7 Testing and evaluation How do we know that a problem- or request-oriented organizing scheme works better than any other? Clearly, schemes for organizing information must be evaluated so that one can choose between them or at least have an idea of the level of performance of the scheme being used. Unfortunately, such evaluation is extremely hard to do. An improperly conducted test is worse than no test at all since one can easily be swayed by test results into believing what one knows not to be true. The Cranfield experiment on index languages for bibliographic retrieval is a classic case in point. This experiment was flawed in the compilation of the sample collection and the sample queries, in the process of judging relevance, in the construction of the index languages, and in the procedures used for indexing and searching. Any one of these problems alone would render the results highly suspect, their cumulative effect makes them meaningless. The results - that a free vocabulary performs better than a controlled vocabulary - were an artifact of the experimental method, yet the Cranfield experimenters accepted them against their better judgment, and many people quote them to this day to prove that the work put into carefully constructed classifications is all for naught. There has been a plethora of studies in the same vein - many using the Cranfield collection, queries, and relevance judgments - and with the same results. In contrast, the authors of the much more carefully designed study done at Case Western Reserve University acknowledged the complexity of the problem; the study contributed much to our insight but refrained from sweeping statements about the results.

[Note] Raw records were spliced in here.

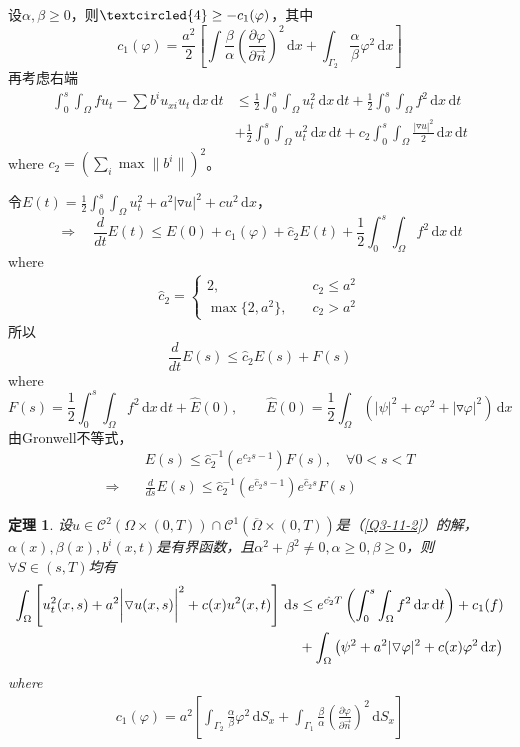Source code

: \documentclass[11pt, a4paper]{article}
\theoremstyle{theorem}
\newtheorem{thm}{定理}[section]
\newcommand{\intd}[1]{\,\mathrm{d}{#1}}
\begin{document}
设$\alpha, \beta \geq 0$，则$\textcircled{4} \geq - c_1(\varphi)$，其中
$$
c_1(\varphi) = \frac{a^2}{2} \left[\int \frac{\beta}{\alpha} \left(\frac{\partial \varphi}{\partial \vec{n}}\right)^2 \intd x + \int_{\Gamma_2} \frac{\alpha}{\beta} \varphi^2 \intd x\right]
$$
再考虑右端
\begin{align*}
    \int_0^s \int_\Omega f u_t - \sum b^i u_{xi} u_t \intd x \intd t
    &\leq \frac{1}{2} \int_0^s \int_\Omega u_t^2 \intd x \intd t + \frac{1}{2} \int_0^s \int_\Omega f^2 \intd x \intd t \\
    &+ \frac{1}{2} \int_0^s \int_\Omega u_t^2 \intd x \intd t + c_2 \int_0^s \int_\Omega \frac{|\triangledown u|^2}{2} \intd x \intd t
\end{align*}
where $c_2 = (\sum_i \max \|b^i\|)^2$。

令$E(t) = \frac{1}{2} \int_0^s \int_\Omega u_t^2 + a^2 |\triangledown u|^2 + cu^2 \intd x$，
$$
\Longrightarrow \quad \frac{d}{d t} E(t) \leq E(0) + c_1(\varphi) + \hat{c}_2E(t) + \frac{1}{2} \int_0^s \int_\Omega f^2 \intd x \intd t
$$
where
\begin{align*}
    \hat{c}_2 =
    \begin{cases}
        2, \quad &c_2 \leq a^2 \\
        \max \{2, a^2\}, \quad & c_2 > a^2
    \end{cases}
\end{align*}
所以
$$
\frac{d}{d t} E(s) \leq \hat{c}_2 E(s) + F(s)
$$
where
$$
F(s) = \frac{1}{2} \int_0^s \int_\Omega f^2 \intd x \intd t + \hat{E}(0), \quad \quad \hat{E}(0) = \frac{1}{2} \int_\Omega \left(|\psi|^2 + c \varphi^2 + |\triangledown \varphi|^2 \right) \intd x
$$
由Gronwell不等式，
\begin{align*}
    &E(s) \leq \hat{c}_2^{-1} \left(e^{\hat{c}_2 s - 1}\right) F(s), \quad \forall 0 < s < T \\
    \Longrightarrow \quad & \frac{d}{d s} E(s) \leq \hat{c}_2^{-1} \left(e^{\hat{c}_2 s - 1}\right) e^{\hat{c}_2 s} F(s)
\end{align*}
\begin{thm}
设$u \in \mathcal{C}^2(\Omega \times (0,T)) \cap \mathcal{C}^1(\overline{\Omega}\times (0,T))$是（\ref{Q3-11-2}）的解，$\alpha(x), \beta(x), b^i(x,t)$是有界函数，且$\alpha^2 + \beta^2 \neq 0, \alpha \geq 0, \beta \geq 0$，则$\forall S \in (s,T)$均有
\begin{align}
    \int_\Omega \left[u_t^2(x,s) + a^2 \bigg| \triangledown u(x,s)\bigg|^2 + c(x)u^2(x,t) \right] \intd s
    &\leq e^{\hat{c_2}T} \left(\int_0^s \int_\Omega f^2 \intd x \intd t\right) + c_1(f) \notag \\
    &+ \int_\Omega \left(\psi^2 + a^2 |\triangledown \varphi|^2 + c(x) \varphi^2 \intd x\right)
\end{align}
where
\begin{align}
    c_1(\varphi) = a^2 \left[\int_{\Gamma_2}\frac{\alpha}{\beta}\varphi^2 \intd S_x + \int_{\Gamma_1} \frac{\beta}{\alpha} \left(\frac{\partial \varphi}{\partial \vec{n}}\right)^2 \intd S_x \right]
\end{align}
\end{thm}
\end{document}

There has been one study of request-oriented indexing and one well-designed study of full-text retrieval, and the results are dramatically different. Another important point that is often forgotten when drawing conclusions from retrieval tests has been succinctly stated by Fairthorne: "To test is not to evaluate". Even a properly conducted test can give only raw performance data; these raw data must then be evaluated with respect to

specific user requirements derived from user problems. A scheme for organizing information must always be judged in a specific situation. 8 If most retrieval tests cannot be counted on, what methods are available to evaluate schemes for organizing information with respect to expected retrieval performance? The best method is to gain insight into the functioning of information systems. Such insight can come from a microanalysis of successes and failures in retrieval tests (as done, for example, in Lancaster's work on MEDLARS), but above all it requires careful reasoning about the role of the organizing scheme in the process of indexing, retrieval, and inference. This article, and the book on which it is based, are meant as a contribution to this end.